EL SALVADOR: UN PAESE SULL’ORLO DEL BARATRO? – El Salvador è nel “triangolo” della più intensa violenza centroamericana, dove le difficoltà economiche sono maggiori: circa il 40% della popolazione, infatti, vive sotto la soglia di povertà. Una fetta sostanziosa del reddito nazionale “ufficiale” proviene dalle rimesse degli emigranti, mentre i traffici illegali prosperano. Il tasso di omicidi era nel 2012 di 14 al giorno e la situazione sembrava giunta a un punto di non ritorno. Nel giro di un solo anno, tuttavia, il numero di morti violente è sceso in maniera sensibile fino a 5. Sono i frutti di un lavoro di mediazione intrapreso dal Governo di Mauricio Funes, in carica dal 2009 ed esponente del Fronte Farabundo Martí per la Liberazione Nazionale, nato come opposizione di natura guerrigliera alla dittatura militare degli anni Ottanta. I dettagli di tale mediazione rimangono tuttora poco chiari, ma hanno portato a una sorta di tregua tra bande che ha avuto come conseguenza una notevole riduzione degli omicidi.

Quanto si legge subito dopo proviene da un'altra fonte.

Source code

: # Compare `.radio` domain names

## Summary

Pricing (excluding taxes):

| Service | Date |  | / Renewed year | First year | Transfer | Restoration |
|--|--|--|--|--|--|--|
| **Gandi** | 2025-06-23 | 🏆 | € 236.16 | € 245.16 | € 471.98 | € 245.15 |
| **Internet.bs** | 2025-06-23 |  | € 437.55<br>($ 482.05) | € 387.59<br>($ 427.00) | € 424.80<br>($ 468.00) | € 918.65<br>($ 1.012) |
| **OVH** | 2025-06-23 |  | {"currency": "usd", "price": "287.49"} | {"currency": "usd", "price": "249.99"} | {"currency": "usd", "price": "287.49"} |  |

IL RUOLO DELLA CHIESA NELLA MEDIAZIONE – Non mancano tuttavia le polemiche relative a questa azione di trattativa. Pare infatti che lo Stato si sia servito dei boss delle maras che si trovano in carcere, accettando le loro condizioni purché imponessero la cessazione delle violenze. Va infatti notato che il tasso di crimini non “efferati”, come estorsioni e traffici illegali, non è diminuito di pari passo con gli omicidi. È stato messo in discussione anche il ruolo che ha giocato la Chiesa cattolica locale, sotto l’azione del vescovo Fabio Colindres, che è stato l’artefice del dialogo tra le maras più violente attive nel Paese. Colindres ha saputo guadagnare il rispetto dei leader delle bande, ma dall’altro lato ha esposto la Chiesa all’accusa di scendere a patti con i criminali. In realtà, il Vescovo ha negato ogni coinvolgimento politico e ha ribadito come fosse necessario agire per preservare la vita e la dignità umane, sottolineando l’importanza di offrire delle alternative credibili agli individui che decidono di abbandonare le maras e la vita criminale.

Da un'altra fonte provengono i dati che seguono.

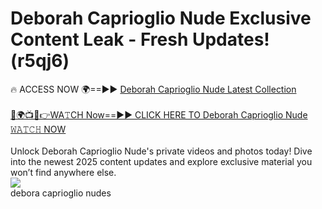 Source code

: # Deborah Caprioglio Nude Exclusive Content Leak - Fresh Updates! (r5qj6)

🔥 ACCESS NOW 🌍==►► <a href="https://tinyurl.com/2mz8nhtm" rel="nofollow">Deborah Caprioglio Nude Latest Collection</a>
<br><br>
[🔴🌍📺📱👉WA𝚃CH Now==►► CLICK HERE TO Deborah Caprioglio Nude 𝚆𝙰𝚃𝙲𝙷 NOW](https://tinyurl.com/2mz8nhtm)
<br><br>
Unlock Deborah Caprioglio Nude's private videos and photos today! Dive into the newest 2025 content updates and explore exclusive material you won’t find anywhere else.
<br>
<a href="https://tinyurl.com/2mz8nhtm" rel="nofollow" data-target="animated-image.originalLink"><img src="https://camo.githubusercontent.com/8a4f000d20f83aca3bf7ec5f350d767afa0574a8a352519fd8cfa583a6f93a33/68747470733a2f2f692e696d6775722e636f6d2f644a486b345a712e676966" data-canonical-src="https://i.imgur.com/dJHk4Zq.gif" style="max-width: 100%; display: inline-block;" data-target="animated-image.originalImage"></a>
<br>
debora caprioglio nudes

UN MODELLO DA ESPORTARE? – Soltanto pochi giorni fa, il Vescovo ausiliare di San Pedro Sula, in Honduras, ha rivolto un appello al Governo di Porfirio Lobo affinché fosse avviata una trattativa di mediazione con le gang per ridurre la violenza all’interno del Paese. Che il modello di El Salvador possa essere replicato anche nei Paesi limitrofi? Certamente il problema è molto complesso e servono più attori in campo per trovare una soluzione. La Chiesa, per la sua importante azione sociale, è in grado di ottenere un rispetto maggiore in confronto allo Stato. Lungi dall’offrire giustificazioni ai criminali, la strada da seguire per sconfiggere una simile “piaga” non è soltanto la sanzione, ma la prevenzione e la capacità di offrire alternative. Una maggiore cooperazione tra gli Stati della regione in tema di lotta ai traffici criminali potrebbe inoltre portare a un ulteriore miglioramento delle situazioni interne. La Chiesa si configura dunque come un attore che potrebbe giocare un ruolo importante per la sua opera a livello locale, inserita però in un contesto regionale dove servono azioni coordinate.